Consultá el servicio meteorológico oficial y los canales de Defensa Civil, municipio o provincia. Revisá hora de emisión, período de vigencia, localidades incluidas y fenómeno mencionado. Si tu barrio está cerca del límite, actuá con prudencia y seguí las indicaciones de la autoridad local.

Prepará la casa

Antes de una tormenta, asegurá objetos sueltos de patios y balcones, revisá desagües sin subir a lugares peligrosos y guardá herramientas, documentos y medicación. Desconectá equipos si hay riesgo de ingreso de agua y no manipules cables mojados. Mantené linterna, batería, agua y contactos en un lugar accesible.

Si vivís en zona inundable, identificá una ruta hacia un lugar alto y no esperes a que el agua corte la salida. No dejes a niños, adultos mayores o mascotas sin un plan. La preparación debe adaptarse a la vivienda y a las instrucciones del municipio.

Durante el fenómeno

Evitá calles anegadas, puentes, árboles, carteles, postes y cursos de agua. No cruces en vehículo ni a pie una zona donde el agua o la corriente impidan ver el suelo. Si cae granizo, buscá reparo lejos de ventanas. Si hay actividad eléctrica, permanecé en un lugar seguro y no uses árboles aislados como refugio.

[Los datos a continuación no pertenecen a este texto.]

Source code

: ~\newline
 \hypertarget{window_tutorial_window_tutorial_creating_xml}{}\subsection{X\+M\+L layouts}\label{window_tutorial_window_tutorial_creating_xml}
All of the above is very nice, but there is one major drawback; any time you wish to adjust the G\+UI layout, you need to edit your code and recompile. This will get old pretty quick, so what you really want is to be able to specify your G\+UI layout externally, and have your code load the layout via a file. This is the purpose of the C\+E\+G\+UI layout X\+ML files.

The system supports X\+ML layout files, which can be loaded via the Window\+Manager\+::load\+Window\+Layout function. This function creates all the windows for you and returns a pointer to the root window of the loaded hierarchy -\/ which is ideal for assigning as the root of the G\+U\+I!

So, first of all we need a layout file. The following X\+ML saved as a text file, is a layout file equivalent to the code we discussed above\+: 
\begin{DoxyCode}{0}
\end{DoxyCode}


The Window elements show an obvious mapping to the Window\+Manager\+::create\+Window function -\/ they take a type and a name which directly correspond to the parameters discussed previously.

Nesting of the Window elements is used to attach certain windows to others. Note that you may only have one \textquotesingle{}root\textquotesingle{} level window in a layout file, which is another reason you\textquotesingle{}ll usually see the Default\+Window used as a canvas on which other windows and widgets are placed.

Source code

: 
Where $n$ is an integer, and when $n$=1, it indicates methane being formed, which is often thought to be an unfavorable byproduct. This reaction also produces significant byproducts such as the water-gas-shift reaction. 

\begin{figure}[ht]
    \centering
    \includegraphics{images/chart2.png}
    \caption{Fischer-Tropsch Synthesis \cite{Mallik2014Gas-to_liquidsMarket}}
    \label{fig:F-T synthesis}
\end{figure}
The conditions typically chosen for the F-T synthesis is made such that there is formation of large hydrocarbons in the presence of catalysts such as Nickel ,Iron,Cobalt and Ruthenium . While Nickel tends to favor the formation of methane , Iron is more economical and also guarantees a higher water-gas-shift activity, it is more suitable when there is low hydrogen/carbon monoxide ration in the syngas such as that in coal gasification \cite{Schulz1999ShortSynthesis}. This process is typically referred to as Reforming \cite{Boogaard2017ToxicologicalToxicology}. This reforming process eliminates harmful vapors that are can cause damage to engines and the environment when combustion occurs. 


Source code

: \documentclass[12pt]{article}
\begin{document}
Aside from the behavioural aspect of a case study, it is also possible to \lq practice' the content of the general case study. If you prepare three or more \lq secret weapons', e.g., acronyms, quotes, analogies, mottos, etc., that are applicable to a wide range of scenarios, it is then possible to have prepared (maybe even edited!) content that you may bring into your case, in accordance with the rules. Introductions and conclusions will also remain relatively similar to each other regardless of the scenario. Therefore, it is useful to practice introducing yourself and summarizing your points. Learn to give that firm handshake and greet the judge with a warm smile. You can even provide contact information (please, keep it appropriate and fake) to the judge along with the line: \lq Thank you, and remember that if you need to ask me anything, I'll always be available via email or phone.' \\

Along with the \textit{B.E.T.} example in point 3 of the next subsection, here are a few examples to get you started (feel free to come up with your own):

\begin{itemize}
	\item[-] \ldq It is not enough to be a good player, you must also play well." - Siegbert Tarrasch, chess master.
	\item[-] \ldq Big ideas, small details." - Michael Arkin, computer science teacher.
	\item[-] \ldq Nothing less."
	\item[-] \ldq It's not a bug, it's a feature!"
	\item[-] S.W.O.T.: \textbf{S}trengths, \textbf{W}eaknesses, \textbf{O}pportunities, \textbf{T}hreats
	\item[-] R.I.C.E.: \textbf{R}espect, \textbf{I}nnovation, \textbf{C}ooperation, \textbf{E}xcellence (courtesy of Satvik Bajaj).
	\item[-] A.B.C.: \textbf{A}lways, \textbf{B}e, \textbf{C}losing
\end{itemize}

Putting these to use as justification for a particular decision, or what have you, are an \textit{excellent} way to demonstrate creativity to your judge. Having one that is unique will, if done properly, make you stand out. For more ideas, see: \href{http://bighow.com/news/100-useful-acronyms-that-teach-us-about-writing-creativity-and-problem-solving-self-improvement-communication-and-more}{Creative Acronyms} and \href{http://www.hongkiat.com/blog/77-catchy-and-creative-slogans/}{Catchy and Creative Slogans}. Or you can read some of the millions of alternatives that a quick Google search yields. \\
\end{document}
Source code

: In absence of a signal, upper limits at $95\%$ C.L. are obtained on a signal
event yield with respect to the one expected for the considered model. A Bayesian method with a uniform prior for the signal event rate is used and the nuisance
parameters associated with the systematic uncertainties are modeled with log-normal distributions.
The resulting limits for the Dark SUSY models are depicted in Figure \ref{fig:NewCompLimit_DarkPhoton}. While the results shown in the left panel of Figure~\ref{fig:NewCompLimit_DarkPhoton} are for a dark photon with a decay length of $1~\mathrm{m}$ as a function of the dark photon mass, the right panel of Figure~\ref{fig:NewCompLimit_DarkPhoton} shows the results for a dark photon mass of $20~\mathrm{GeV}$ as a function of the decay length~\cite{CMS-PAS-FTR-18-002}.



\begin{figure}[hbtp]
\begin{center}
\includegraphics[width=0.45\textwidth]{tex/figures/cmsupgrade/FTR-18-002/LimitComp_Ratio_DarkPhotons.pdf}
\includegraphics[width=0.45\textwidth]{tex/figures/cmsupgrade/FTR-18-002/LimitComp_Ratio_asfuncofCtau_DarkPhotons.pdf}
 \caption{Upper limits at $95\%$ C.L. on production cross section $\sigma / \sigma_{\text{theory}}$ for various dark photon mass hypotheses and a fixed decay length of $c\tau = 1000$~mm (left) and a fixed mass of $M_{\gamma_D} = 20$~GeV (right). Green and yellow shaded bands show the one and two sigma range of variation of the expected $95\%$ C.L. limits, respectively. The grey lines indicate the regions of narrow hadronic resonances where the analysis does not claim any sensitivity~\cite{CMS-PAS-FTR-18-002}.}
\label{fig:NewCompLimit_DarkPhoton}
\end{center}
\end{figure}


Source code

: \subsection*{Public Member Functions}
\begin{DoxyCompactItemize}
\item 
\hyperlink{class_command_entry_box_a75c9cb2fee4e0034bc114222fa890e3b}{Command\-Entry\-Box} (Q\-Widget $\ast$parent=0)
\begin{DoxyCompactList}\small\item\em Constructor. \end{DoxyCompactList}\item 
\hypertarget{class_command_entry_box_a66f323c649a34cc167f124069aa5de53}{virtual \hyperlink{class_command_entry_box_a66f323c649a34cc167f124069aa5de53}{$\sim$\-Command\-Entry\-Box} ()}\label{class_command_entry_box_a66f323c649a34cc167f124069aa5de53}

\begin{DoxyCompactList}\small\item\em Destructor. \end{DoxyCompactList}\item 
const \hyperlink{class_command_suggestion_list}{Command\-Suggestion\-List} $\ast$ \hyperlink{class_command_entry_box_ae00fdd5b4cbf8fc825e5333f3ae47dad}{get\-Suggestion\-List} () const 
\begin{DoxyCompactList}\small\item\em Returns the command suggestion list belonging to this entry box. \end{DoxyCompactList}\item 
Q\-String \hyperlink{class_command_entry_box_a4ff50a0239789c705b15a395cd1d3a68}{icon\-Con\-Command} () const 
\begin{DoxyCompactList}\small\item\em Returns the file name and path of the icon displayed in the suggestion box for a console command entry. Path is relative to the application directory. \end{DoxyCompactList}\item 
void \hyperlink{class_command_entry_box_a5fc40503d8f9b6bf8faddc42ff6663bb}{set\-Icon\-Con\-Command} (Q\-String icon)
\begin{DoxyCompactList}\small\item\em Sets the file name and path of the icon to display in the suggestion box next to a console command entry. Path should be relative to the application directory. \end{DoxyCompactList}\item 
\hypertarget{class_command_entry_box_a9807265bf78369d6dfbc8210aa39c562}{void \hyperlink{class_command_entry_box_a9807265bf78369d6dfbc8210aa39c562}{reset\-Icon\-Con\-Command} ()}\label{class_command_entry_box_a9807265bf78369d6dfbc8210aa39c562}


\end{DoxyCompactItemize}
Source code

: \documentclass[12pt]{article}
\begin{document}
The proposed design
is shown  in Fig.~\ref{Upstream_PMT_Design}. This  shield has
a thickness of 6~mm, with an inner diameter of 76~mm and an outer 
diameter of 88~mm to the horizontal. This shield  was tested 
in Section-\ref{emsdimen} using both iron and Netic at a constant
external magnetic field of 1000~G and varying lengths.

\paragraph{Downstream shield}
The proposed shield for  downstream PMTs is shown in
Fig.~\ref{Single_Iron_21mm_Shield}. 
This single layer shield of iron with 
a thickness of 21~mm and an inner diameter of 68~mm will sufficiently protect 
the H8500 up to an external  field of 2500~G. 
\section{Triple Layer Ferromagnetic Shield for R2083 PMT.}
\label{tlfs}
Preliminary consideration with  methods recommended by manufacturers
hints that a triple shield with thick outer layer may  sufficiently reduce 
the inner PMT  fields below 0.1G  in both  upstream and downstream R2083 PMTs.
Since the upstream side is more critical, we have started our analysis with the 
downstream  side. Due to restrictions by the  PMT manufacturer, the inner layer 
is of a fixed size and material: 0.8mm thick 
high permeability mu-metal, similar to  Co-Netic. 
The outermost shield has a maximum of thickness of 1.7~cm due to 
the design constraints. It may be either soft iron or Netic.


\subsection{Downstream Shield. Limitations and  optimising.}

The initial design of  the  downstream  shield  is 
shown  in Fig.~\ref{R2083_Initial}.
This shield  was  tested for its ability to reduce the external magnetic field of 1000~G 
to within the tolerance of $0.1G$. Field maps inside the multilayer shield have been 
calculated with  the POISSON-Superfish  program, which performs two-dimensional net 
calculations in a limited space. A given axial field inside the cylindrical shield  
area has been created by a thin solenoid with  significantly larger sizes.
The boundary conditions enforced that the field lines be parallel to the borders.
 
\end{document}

No te acerques a cables caídos ni intentes retirar ramas. Informá el peligro por el canal de emergencias indicado, describiendo ubicación y riesgo sin exponerte. Si necesitás evacuar, llevá documentos, medicación, abrigo y teléfonos, y seguí la ruta de la autoridad.

Cómo compartir información responsable

Antes de reenviar, comprobá organismo, fecha, zona y enlace. Una imagen sin contexto puede provocar alarma o hacer que alguien ignore una advertencia real. No agregues “se viene lo peor” ni una cifra que no aparezca en el comunicado. Si no podés verificarla, compartila como duda o no la publiques.

Las aplicaciones pueden ofrecer mapas útiles, pero sus avisos no reemplazan la instrucción local. Configurá notificaciones sólo de fuentes reconocidas y revisá permisos de ubicación.

Después de la alerta

Esperá la confirmación de que el fenómeno terminó antes de salir. Revisá daños desde un lugar seguro y no restablezcas electricidad o gas si hay agua, olor extraño o instalaciones afectadas. Fotografíá para el seguro sólo cuando sea seguro y guardá fecha, comprobantes y reclamos.

Una alerta sirve cuando se convierte en una decisión concreta: refugiarse, suspender un viaje, retirar objetos o evacuar. Leer fuente, vigencia, zona y recomendación evita tanto el pánico como la indiferencia. En clima severo, la información oficial actualizada y la prevención cercana valen más que el pronóstico que circula sin origen.